Smetana

Smetana dripping from a spoon into a very full glass jar

Smetana is a staple of Russian cuisine, reminiscent of sour cream but closer in texture to a thin, runny ranch dressing. When I spent a couple months in Moscow in college, breakfast was always a hard-boiled egg with fresh peas and a dollop of smetana — a simple yet filling meal. Use it as a salad dressing, mix it into soups, or rub it onto a roast. There is an additional recipe further below if you would like to make it into smetana butter.

This will take a few days to make, so plan ahead! One batch makes a quart. A half batch will fill a pint-sized jar up to the brim. Recipe from Kachka: A Return to Russian Cooking by Bonnie Frumkin Morales. New York: Flatiron Books, 2017. 

1 qt. heavy cream
1/4 c. buttermilk (or 3/4 tsp. lemon juice + milk to fill to ¼ cup line)

Halved amount:
2 c. heavy cream
2 tbsp. buttermilk (or 1/3 tsp lemon juice + milk to fill to 1 tbsp. line, plus a full tsbp. milk)

Bring the heavy cream to room temperature and mix it with the buttermilk. Let the mixture sit out at room temperature, loosely covered, for 12 hours.

Transfer to the refrigerator for 12 hours.

Return to room temperature to finish, 10-18 hours, depending on the temperature. Store in the refrigerator.

It will be done when it has thickened. If it still feels like cream after the final room temperature stage, give it more time in the fridge. It may take another day or two.

A half-sized batch fills a pint-sized glass jar up to the rim.
A half-sized batch fills a pint-sized glass jar up to the rim.

Smetana Butter
You can use smetana to make a tangy butter that can be subbed into other recipes when you want something more complex than regular butter.

Smetana (however much you want to use)
Kosher salt (to taste)

Use smetana that has been properly chilled in the refrigerator.
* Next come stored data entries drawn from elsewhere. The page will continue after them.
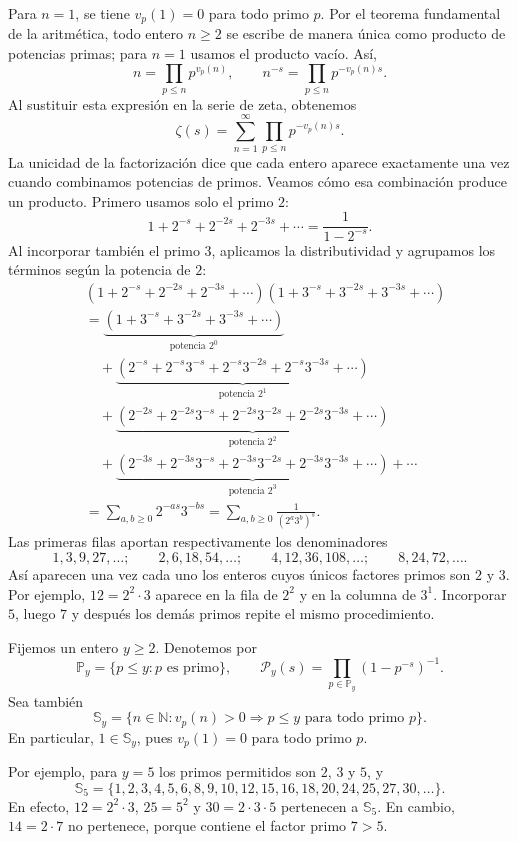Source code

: \documentclass[11pt,a4paper]{article}
\begin{document}
Para $n=1$, se tiene $v_p(1)=0$ para todo primo $p$. Por el teorema
fundamental de la aritmética, todo entero $n\ge2$ se escribe de manera única
como producto de potencias primas; para $n=1$ usamos el producto vacío. Así,
\[
  n=\prod_{p\le n}p^{v_p(n)},\qquad
  n^{-s}=\prod_{p\le n}p^{-v_p(n)s}.
\]
Al sustituir esta expresión en la serie de zeta, obtenemos
\[
  \zeta(s)=\sum_{n=1}^{\infty}\prod_{p\le n}p^{-v_p(n)s}.
\]
La unicidad de la factorización dice que cada entero aparece exactamente una vez
cuando combinamos potencias de primos. Veamos cómo esa combinación produce un
producto. Primero usamos solo el primo $2$:
\[
  1+2^{-s}+2^{-2s}+2^{-3s}+\cdots=\frac{1}{1-2^{-s}}.
\]
Al incorporar también el primo $3$, aplicamos la distributividad y agrupamos
los términos según la potencia de $2$:
\begin{align*}
 &(1+2^{-s}+2^{-2s}+2^{-3s}+\cdots)
   (1+3^{-s}+3^{-2s}+3^{-3s}+\cdots)\\
 &=\underbrace{(1+3^{-s}+3^{-2s}+3^{-3s}+\cdots)}_{\text{potencia }2^0}\\
 &\quad+\underbrace{(2^{-s}+2^{-s}3^{-s}+2^{-s}3^{-2s}+2^{-s}3^{-3s}+\cdots)}_{\text{potencia }2^1}\\
 &\quad+\underbrace{(2^{-2s}+2^{-2s}3^{-s}+2^{-2s}3^{-2s}+2^{-2s}3^{-3s}+\cdots)}_{\text{potencia }2^2}\\
 &\quad+\underbrace{(2^{-3s}+2^{-3s}3^{-s}+2^{-3s}3^{-2s}+2^{-3s}3^{-3s}+\cdots)}_{\text{potencia }2^3}+\cdots\\
 &=\sum_{a,b\ge0}2^{-as}3^{-bs}
  =\sum_{a,b\ge0}\frac{1}{(2^a3^b)^s}.
\end{align*}
Las primeras filas aportan respectivamente los denominadores
\[
  1,3,9,27,\ldots;\qquad 2,6,18,54,\ldots;\qquad
  4,12,36,108,\ldots;\qquad 8,24,72,\ldots.
\]
Así aparecen una vez cada uno los enteros cuyos únicos factores primos son
$2$ y $3$. Por ejemplo, $12=2^2\cdot3$ aparece en la fila de $2^2$ y en la
columna de $3^1$. Incorporar $5$, luego $7$ y después los demás primos repite
el mismo procedimiento.

Fijemos un entero $y\ge2$. Denotemos por
\[
  \mathbb{P}_y=\{p\le y:p\text{ es primo}\},\qquad
  \mathscr{P}_y(s)=\prod_{p\in\mathbb{P}_y}(1-p^{-s})^{-1}.
\]
Sea también
\[
  \mathbb{S}_y=\{n\in\mathbb{N}: v_p(n)>0\Rightarrow p\le y
  \text{ para todo primo }p\}.
\]
En particular, $1\in\mathbb{S}_y$, pues $v_p(1)=0$ para todo primo $p$.

Por ejemplo, para $y=5$ los primos permitidos son $2$, $3$ y $5$, y
\[
  \mathbb{S}_5=\{1,2,3,4,5,6,8,9,10,12,15,16,18,20,24,25,27,30,\ldots\}.
\]
En efecto, $12=2^2\cdot3$, $25=5^2$ y $30=2\cdot3\cdot5$ pertenecen a
$\mathbb{S}_5$. En cambio, $14=2\cdot7$ no pertenece, porque contiene el
factor primo $7>5$.
\end{document}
Transfer to a stand mixer with a whisk attachment, and use a splash guard (or be prepared for a bit of spatter). Whisk on high speed, past the point of whipped cream, until the mixture clumps around the whisk, and a pool of liquid separates out at the bottom. You can’t overmix, so don’t hold back.

If you don’t have a stand mixer and/or a splash guard: pour the smetana and salt into a zippered plastic bag. Make sure it’s completely sealed, then shake it. And shake it. And shake it. Or hand it over to a high-energy child, or attach it to the collar of a hyperactive dog. It’s done when you get solid matter.